Monthly Archives: June 2013

Marriage Equality: A Long Road

This morning I awoke to a text message from my sister reading: It’s all happening…

As I pulled up CNN on my phone, tears began streaming down my face. The Supreme Court of the United States has deemed key parts of the Defense of Marriage Act unconstitutional in a 5-4 vote. From the time I could understand what love and marriage were, I couldn’t understand why some people were allowed to participate and some weren’t. This comes in large part from growing up in the family I did; there was never a distinction made between the straight couples and the gay couples in mine and my parents’ lives. There was never even a label put on anyone because my mother, being the free-spirited soul that she was, frankly did not care for labels. Even as a child, I knew this was an injustice and I dreamed of the day it would be righted.

Two weeks after my 18th birthday, my mother informed me that this mid-term election, the first I’d be eligible to vote in, would include a ban on “non-traditional” forms of marriage in the State of Texas. We volunteered for an organization called No Nonsense in November, which worked tirelessly to prevent the law from passing. It was a lesson in community activism. It was also a lesson in disappointment; the bill passed overwhelmingly in every county except for Travis (where my hometown of Austin lies).
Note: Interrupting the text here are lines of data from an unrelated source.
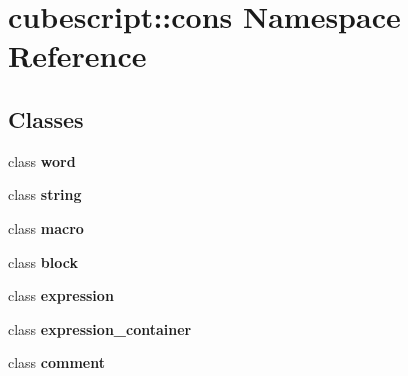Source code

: \section{cubescript::cons Namespace Reference}
\label{namespacecubescript_1_1cons}


\subsection*{Classes}
\begin{CompactItemize}
\item 
class {\bf word}
\item 
class {\bf string}
\item 
class {\bf macro}
\item 
class {\bf block}
\item 
class {\bf expression}
\item 
class {\bf expression\_\-container}
\item 
class {\bf comment}
\end{CompactItemize}
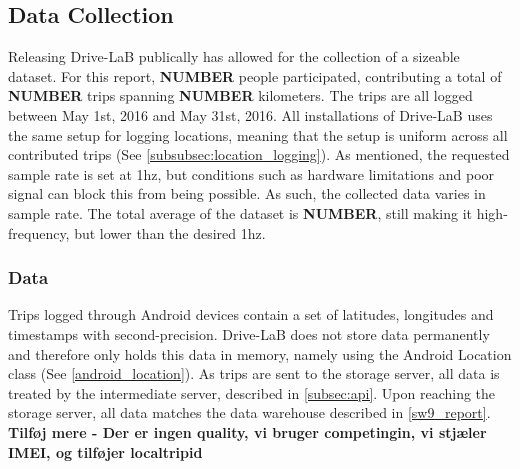 \subsection{Data Collection}\label{sec:datacollection}
Releasing Drive-LaB publically has allowed for the collection of a sizeable dataset. For this report, \textbf{NUMBER} people participated, contributing a total of \textbf{NUMBER} trips spanning \textbf{NUMBER} kilometers. The trips are all logged between May 1st, 2016 and May 31st, 2016. All installations of Drive-LaB uses the same setup for logging locations, meaning that the setup is uniform across all contributed trips (See \ref{subsubsec:location_logging}). As mentioned, the requested sample rate is set at 1hz, but conditions such as hardware limitations and poor signal can block this from being possible. As such, the collected data varies in sample rate. The total average of the dataset is \textbf{NUMBER}, still making it high-frequency, but lower than the desired 1hz.

\subsubsection{Data}\label{subsec:data}
Trips logged through Android devices contain a set of latitudes, longitudes and timestamps with second-precision. Drive-LaB does not store data permanently and therefore only holds this data in memory, namely using the Android Location class (See \ref{android_location}). As trips are sent to the storage server, all data is treated by the intermediate server, described in \ref{subsec:api}. Upon reaching the storage server, all data matches the data warehouse described in \ref{sw9_report}. \textbf{Tilføj mere - Der er ingen quality, vi bruger competingin, vi stjæler IMEI, og tilføjer localtripid} 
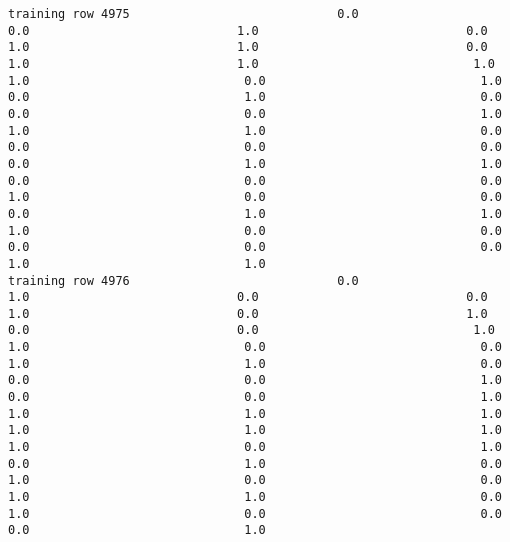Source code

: \documentclass[11pt]{article}
\begin{document}
\begin{verbatim}
training row 4975                             0.0                             0.0                             1.0                             0.0                             1.0                             1.0                             0.0                             1.0                             1.0                              1.0                              1.0                              0.0                              1.0                              0.0                              1.0                              0.0                              0.0                              0.0                              1.0                              1.0                              1.0                              0.0                              0.0                              0.0                              0.0                              0.0                              1.0                              1.0                              0.0                              0.0                              0.0                              1.0                              0.0                              0.0                              0.0                              1.0                              1.0                              1.0                              0.0                              0.0                              0.0                              0.0                              0.0                              1.0                              1.0
training row 4976                             0.0                             1.0                             0.0                             0.0                             1.0                             0.0                             1.0                             0.0                             0.0                              1.0                              1.0                              0.0                              0.0                              1.0                              1.0                              0.0                              0.0                              0.0                              1.0                              0.0                              0.0                              1.0                              1.0                              1.0                              1.0                              1.0                              1.0                              1.0                              1.0                              0.0                              1.0                              0.0                              1.0                              0.0                              1.0                              0.0                              0.0                              1.0                              1.0                              0.0                              1.0                              0.0                              0.0                              0.0                              1.0

\end{verbatim}
\end{document}
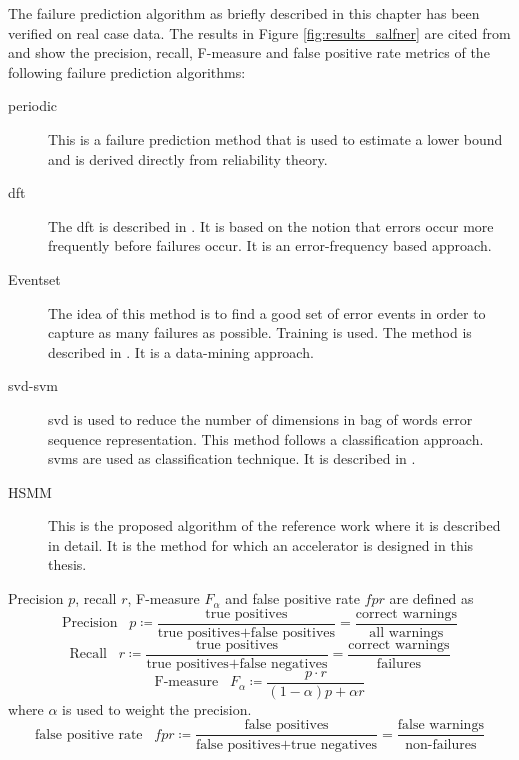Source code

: \documentclass[mscthesis]{usiinfthesis}
\begin{document}
The failure prediction algorithm as briefly described in this chapter has been
verified on real case data. The results in Figure \ref{fig:results_salfner} are
cited from \cite{salfner08} and show the precision, recall, F-measure and false
positive rate metrics of the following failure prediction algorithms:
\begin{description}
    \item[periodic] This is a failure prediction method that is used to estimate
        a lower bound and is derived directly from reliability theory.
    \item[\acrshort{dft}] The \acrfull{dft} is described in \cite{lin88}. It is
        based on the notion that errors occur more frequently before failures
        occur. It is an error-frequency based approach.
    \item[Eventset] The idea of this method is to find a good set of error
        events in order to capture as many failures as possible. Training is
        used. The method is described in \cite{ICDM02_Vilalta}. It is
        a data-mining approach.
    \item[\acrshort{svd}-\acrshort{svm}] \acrfull{svd} is used to reduce the
        number of dimensions in bag of words error sequence representation.
        This method follows a classification approach. \glspl{svm} are used
        as classification technique. It is described in \cite{domeniconi02}.
    \item[HSMM] This is the proposed algorithm of the reference work
        \cite{salfner08} where it is described in detail. It is the method for
        which an accelerator is designed in this thesis.
\end{description}
Precision $p$, recall $r$, F-measure $F_\alpha$ and false positive rate $fpr$
are defined as
\begin{equation}
    \text{Precision} \;\;\; p
        \coloneqq \frac{\text{true positives}}{\text{true positives}
        +\text{false positives}}
        = \frac{\text{correct warnings}}{\text{all warnings}}
\end{equation}
\begin{equation}
    \text{Recall} \;\;\; r 
        \coloneqq \frac{\text{true positives}}{\text{true positives}
        +\text{false negatives}}
        = \frac{\text{correct warnings}}{\text{failures}}
\end{equation}
\begin{equation}
    \text{F-measure} \;\;\; F_{\alpha}
        \coloneqq \frac{p \cdot r}{(1-\alpha)p + \alpha r}
\end{equation}
where $\alpha$ is used to weight the precision.
\begin{equation}
    \text{false positive rate} \;\;\; fpr
    \coloneqq \frac{\text{false positives}}
        {\text{false positives}+\text{true negatives}}
        = \frac{\text{false warnings}}{\text{non-failures}}
\end{equation}
\end{document}
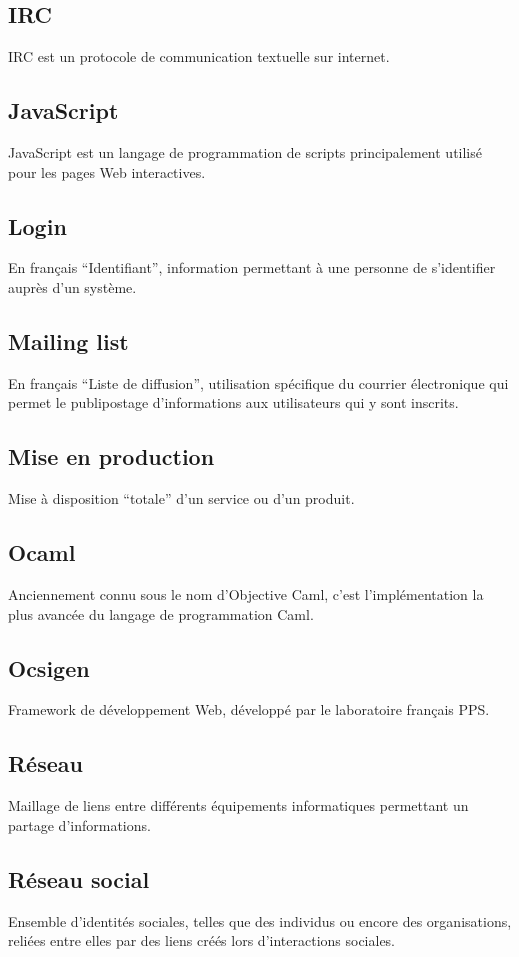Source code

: \documentclass{life-fr}
\begin{document}
\subsection{ IRC}
IRC est un protocole de communication textuelle sur internet.

\subsection{ JavaScript}
JavaScript est un langage de programmation de scripts principalement utilisé pour les pages Web interactives.

\subsection{ Login}
En français ``Identifiant'', information permettant à une personne de s'identifier auprès d'un système.

\subsection{ Mailing list}
En français ``Liste de diffusion'', utilisation spécifique du courrier électronique qui permet le publipostage d'informations aux utilisateurs qui y sont inscrits.

\subsection{ Mise en production}
Mise à disposition ``totale'' d’un service ou d’un produit.

\subsection{ Ocaml}
Anciennement connu sous le nom d'Objective Caml, c’est l'implémentation la plus avancée du langage de programmation Caml.

\subsection{ Ocsigen}
Framework de développement Web, développé par le laboratoire français PPS.

\subsection{ Réseau}
Maillage de liens entre différents équipements informatiques permettant un partage d’informations.

\subsection{ Réseau social}
Ensemble d'identités sociales, telles que des individus ou encore des organisations, reliées entre elles par des liens créés lors d’interactions sociales.
\end{document}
Impassioned by rage and informed by facts, the FACT was that this was discrimination; no other way to put it, I wrote my college essay on this topic and was accepted into Northeastern University in Boston, MA. At the time, Massachusetts was the only state in the union that recognized marriage equality. While I was in school, I attended the Pride Parade where I saw Gov. Deval Patrick marching with his daughter. This was something I never could have imagined growing up. We were moving forward.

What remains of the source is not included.